# Thread: Finding exact zeros and tangent lines.

1. ## Finding exact zeros and tangent lines.

So, here's the problem:

1) Let f be the function defined by $\displaystyle f(x) = -A + ln(x^2)$, where A is the number of letters in your last name. (For me, that would be 6).
(a) Find the exact zeros of f (using algebra, not your calculator).
(b) Write an equation for the tangent line to the graph of f at x = -1.

Can someone explain to me how to get started solving these questions?

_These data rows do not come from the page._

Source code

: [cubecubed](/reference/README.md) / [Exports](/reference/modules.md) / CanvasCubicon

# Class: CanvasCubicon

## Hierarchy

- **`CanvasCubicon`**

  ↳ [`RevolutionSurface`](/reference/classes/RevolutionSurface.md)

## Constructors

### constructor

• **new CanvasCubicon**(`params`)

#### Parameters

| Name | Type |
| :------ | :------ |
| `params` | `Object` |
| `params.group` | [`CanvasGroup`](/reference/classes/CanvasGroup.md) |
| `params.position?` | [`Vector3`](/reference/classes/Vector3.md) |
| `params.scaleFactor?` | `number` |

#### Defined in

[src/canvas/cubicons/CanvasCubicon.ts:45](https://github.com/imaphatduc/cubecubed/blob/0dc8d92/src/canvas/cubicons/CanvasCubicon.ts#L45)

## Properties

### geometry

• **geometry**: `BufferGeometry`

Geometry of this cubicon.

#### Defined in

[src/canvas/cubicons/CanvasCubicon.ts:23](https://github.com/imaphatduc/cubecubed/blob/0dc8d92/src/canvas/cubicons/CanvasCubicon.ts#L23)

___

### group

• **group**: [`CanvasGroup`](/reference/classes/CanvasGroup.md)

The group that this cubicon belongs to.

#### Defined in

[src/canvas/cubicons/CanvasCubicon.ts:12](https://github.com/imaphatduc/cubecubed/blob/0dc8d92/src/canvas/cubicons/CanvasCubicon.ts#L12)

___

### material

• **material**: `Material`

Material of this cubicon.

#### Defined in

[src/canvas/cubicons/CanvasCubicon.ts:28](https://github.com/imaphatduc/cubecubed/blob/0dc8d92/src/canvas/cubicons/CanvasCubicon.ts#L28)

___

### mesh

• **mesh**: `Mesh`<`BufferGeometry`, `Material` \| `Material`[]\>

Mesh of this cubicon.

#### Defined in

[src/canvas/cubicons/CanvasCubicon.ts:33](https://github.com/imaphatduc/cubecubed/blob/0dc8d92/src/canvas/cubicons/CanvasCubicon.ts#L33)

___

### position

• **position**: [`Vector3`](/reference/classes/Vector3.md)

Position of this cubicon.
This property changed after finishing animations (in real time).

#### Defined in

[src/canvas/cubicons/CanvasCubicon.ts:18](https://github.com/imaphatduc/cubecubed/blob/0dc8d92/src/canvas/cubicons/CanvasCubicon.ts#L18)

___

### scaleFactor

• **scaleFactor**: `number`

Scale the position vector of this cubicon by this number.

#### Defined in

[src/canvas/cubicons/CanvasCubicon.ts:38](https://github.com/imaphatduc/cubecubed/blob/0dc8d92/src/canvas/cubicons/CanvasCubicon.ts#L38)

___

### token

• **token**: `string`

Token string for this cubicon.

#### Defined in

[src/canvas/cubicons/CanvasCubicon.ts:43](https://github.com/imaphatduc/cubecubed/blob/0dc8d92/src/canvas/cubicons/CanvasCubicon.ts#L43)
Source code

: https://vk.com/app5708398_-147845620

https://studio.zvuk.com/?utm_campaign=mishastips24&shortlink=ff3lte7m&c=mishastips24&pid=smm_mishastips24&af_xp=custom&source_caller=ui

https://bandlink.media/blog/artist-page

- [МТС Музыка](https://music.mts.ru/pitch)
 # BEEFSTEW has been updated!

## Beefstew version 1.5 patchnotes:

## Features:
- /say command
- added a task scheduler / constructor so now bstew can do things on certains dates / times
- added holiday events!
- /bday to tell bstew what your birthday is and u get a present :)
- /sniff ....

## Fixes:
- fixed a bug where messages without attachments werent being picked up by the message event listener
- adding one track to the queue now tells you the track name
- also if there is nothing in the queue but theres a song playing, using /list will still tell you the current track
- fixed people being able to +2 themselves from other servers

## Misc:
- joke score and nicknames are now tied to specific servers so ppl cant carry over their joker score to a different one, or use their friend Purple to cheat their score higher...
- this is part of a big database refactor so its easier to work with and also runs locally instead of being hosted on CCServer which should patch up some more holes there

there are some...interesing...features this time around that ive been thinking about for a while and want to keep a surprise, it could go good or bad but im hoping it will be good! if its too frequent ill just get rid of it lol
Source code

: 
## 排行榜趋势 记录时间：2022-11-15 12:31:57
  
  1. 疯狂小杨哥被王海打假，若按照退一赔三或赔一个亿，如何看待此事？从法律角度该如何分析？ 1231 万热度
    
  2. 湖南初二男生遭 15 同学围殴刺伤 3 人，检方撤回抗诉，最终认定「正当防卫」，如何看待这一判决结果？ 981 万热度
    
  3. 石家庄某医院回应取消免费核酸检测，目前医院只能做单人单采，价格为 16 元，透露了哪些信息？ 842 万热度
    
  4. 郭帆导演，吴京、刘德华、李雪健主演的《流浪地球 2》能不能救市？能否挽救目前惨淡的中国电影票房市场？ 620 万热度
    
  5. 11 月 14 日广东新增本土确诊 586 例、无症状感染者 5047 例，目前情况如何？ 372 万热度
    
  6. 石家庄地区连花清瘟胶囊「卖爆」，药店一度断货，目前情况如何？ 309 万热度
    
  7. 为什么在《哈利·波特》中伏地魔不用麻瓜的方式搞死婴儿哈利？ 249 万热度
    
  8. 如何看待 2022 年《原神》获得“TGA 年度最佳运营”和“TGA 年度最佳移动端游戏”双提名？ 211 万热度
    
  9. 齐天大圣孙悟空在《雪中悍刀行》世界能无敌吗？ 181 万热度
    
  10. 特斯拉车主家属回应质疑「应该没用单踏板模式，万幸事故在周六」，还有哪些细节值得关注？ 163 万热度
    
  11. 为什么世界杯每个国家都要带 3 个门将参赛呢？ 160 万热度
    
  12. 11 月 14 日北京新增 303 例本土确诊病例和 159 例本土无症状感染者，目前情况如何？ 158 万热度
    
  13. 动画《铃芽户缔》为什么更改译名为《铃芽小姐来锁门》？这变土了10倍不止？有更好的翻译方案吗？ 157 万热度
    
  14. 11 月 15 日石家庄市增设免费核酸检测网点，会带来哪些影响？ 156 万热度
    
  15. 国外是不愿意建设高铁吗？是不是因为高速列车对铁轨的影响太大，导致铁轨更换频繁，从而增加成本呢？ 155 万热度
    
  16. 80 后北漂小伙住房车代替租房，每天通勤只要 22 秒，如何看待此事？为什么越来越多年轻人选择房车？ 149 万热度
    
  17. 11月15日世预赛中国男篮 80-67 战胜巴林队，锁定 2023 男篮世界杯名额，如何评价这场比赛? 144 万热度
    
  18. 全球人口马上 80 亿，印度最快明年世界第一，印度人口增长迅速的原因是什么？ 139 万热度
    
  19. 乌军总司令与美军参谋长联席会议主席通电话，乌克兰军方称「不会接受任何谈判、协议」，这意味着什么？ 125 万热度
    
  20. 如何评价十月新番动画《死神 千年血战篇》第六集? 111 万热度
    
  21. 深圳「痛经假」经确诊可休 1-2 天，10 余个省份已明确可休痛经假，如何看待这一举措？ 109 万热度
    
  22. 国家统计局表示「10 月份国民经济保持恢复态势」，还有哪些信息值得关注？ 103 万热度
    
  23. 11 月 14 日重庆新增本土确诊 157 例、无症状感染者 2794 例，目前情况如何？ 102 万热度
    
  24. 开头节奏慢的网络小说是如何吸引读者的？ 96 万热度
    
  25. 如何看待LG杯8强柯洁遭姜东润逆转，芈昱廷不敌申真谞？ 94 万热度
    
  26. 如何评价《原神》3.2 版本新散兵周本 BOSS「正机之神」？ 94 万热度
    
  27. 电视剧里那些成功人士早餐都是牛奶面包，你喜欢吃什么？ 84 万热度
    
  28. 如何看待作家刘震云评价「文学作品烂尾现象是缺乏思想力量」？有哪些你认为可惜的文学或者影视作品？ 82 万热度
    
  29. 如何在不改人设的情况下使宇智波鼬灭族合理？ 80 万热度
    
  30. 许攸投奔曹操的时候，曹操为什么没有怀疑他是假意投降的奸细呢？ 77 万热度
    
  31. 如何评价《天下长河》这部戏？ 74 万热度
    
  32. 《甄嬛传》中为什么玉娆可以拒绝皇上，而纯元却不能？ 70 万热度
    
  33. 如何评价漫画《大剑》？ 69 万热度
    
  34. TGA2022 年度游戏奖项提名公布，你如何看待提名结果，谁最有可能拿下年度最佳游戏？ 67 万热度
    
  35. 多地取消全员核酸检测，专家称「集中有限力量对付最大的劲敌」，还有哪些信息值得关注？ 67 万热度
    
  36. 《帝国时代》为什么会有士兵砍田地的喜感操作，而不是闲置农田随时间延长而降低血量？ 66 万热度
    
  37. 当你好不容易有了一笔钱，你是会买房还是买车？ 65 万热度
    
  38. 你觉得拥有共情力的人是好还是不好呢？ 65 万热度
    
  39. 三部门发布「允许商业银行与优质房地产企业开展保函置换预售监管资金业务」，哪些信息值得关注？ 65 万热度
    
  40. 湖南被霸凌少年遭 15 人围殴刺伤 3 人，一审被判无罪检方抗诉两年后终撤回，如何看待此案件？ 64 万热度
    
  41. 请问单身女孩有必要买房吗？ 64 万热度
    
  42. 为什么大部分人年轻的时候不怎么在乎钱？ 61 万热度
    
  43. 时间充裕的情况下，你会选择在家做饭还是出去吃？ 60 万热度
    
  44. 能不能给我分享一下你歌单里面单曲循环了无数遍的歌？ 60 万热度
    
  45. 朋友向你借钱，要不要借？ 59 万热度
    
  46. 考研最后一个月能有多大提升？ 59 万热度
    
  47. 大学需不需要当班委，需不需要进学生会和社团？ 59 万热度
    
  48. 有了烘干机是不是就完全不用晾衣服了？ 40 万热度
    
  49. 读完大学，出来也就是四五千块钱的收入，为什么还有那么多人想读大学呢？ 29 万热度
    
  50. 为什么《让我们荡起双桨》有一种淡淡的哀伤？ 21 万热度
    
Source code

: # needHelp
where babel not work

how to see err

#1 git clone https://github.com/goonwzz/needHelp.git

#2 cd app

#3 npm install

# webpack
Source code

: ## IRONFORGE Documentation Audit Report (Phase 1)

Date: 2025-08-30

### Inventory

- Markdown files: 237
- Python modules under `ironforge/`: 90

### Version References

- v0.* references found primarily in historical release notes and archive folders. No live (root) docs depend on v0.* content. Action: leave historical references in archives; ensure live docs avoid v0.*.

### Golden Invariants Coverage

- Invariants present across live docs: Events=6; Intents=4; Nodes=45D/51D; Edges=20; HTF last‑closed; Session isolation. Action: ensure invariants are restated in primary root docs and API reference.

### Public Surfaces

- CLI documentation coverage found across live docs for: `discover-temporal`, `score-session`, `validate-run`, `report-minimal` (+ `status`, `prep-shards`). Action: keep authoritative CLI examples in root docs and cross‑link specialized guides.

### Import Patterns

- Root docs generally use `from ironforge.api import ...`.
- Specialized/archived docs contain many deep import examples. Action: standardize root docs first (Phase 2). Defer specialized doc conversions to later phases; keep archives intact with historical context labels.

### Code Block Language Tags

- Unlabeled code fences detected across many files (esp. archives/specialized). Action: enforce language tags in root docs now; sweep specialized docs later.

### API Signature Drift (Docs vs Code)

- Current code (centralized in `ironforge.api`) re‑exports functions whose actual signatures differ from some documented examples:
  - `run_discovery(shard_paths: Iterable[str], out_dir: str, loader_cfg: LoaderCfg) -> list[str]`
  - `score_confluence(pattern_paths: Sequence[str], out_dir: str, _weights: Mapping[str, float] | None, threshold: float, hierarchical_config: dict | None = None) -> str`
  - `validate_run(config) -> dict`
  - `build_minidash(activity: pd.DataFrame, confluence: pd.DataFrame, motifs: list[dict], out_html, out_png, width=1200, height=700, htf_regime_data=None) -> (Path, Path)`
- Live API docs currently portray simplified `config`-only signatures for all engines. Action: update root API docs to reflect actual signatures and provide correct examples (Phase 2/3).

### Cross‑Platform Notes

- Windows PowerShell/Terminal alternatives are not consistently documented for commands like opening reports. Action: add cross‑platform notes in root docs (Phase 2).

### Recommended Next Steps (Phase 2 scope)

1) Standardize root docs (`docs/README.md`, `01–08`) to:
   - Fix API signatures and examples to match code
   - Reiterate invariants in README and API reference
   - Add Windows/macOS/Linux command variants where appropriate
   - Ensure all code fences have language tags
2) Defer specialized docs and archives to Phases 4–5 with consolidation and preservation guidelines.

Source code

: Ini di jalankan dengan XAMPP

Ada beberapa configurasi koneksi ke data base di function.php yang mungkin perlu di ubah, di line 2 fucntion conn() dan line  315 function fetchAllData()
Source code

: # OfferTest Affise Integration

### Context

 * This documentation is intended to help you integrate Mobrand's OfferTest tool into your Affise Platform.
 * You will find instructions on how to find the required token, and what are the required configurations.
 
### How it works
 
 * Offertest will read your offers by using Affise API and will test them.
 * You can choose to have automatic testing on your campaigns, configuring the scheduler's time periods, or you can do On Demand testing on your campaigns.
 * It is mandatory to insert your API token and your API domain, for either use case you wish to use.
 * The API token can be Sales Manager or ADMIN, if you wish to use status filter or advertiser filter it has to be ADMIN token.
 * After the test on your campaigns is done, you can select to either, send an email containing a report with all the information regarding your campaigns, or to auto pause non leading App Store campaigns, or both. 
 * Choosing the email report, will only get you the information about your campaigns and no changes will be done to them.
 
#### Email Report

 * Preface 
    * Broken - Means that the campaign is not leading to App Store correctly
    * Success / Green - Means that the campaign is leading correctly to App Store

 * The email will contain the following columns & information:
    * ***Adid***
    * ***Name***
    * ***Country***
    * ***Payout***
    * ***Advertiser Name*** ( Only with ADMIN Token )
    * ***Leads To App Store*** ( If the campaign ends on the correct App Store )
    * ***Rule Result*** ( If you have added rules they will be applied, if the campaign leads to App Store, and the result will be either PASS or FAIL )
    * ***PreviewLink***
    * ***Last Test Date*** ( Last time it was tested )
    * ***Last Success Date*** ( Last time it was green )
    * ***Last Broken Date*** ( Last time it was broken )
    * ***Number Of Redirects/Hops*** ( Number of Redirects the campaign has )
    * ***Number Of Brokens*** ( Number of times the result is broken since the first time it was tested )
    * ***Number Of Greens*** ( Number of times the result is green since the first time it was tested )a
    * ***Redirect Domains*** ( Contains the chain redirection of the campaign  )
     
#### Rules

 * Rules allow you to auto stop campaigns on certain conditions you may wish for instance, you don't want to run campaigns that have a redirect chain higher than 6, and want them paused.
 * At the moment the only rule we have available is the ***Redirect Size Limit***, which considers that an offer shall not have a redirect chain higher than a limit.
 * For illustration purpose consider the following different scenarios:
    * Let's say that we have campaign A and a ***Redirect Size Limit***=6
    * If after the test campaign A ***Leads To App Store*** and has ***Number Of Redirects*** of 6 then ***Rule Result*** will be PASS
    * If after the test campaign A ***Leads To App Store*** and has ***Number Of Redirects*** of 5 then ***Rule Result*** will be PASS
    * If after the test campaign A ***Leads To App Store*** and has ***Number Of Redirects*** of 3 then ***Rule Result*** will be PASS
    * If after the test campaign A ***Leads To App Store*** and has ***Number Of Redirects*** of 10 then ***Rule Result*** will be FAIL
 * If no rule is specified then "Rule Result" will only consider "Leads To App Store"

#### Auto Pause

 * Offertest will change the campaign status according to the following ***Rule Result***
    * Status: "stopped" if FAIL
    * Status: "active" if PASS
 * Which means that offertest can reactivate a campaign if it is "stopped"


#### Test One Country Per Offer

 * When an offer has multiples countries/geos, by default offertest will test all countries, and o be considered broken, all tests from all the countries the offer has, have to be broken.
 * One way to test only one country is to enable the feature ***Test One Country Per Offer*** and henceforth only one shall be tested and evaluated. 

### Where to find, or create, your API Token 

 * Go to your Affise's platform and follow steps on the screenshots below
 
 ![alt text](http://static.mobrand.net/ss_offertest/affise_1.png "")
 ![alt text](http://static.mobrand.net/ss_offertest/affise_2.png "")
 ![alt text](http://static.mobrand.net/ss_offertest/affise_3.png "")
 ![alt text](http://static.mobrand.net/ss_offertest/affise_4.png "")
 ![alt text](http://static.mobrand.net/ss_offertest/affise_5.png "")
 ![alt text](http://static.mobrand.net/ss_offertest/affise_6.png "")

2. To begin with, $\displaystyle x$ is a zero of $\displaystyle f(x)$ when

$\displaystyle -6 + \ln x^2=0.$

Solving this equation gives us the zeros of $\displaystyle f(x)$. To find the equation of the tangent line at $\displaystyle x=-1$, we differentiate $\displaystyle f(x)$ to find its slope at $\displaystyle x=-1$, remembering that the equation for a line is

$\displaystyle y-y_1=m(x-x_1).$

3. Originally Posted by Rumor
So, here's the problem:

1) Let f be the function defined by $\displaystyle f(x) = -A + ln(x^2)$, where A is the number of letters in your last name. (For me, that would be 6).
(a) Find the exact zeros of f (using algebra, not your calculator).
(b) Write an equation for the tangent line to the graph of f at x = -1.

Can someone explain to me how to get started solving these questions?

for a)

$\displaystyle -A + \ln (x^2) =0$

$\displaystyle A = \ln (x^2)$

$\displaystyle e^{A} = x^2$

$\displaystyle x = \mp e^{\frac{A}{2}}$

for 2)

$\displaystyle f(x) = -A + \ln (x^2)$

$\displaystyle f'(x) = 0 + \frac{2x}{x^2}$

$\displaystyle f'(-1) = \frac{-2}{1} = -2$ the slope of the function at x=-1

the equation of the tangent line when x=-1 , first find y when x=-1

$\displaystyle f(-1) = -A + \ln (x^2) = -A + 0 =-A$

the equation

$\displaystyle y-(-A ) = slope (x-(-1))$

$\displaystyle y+A = -2(x+1)$

4. Thank you to the both of you! That was really helpful.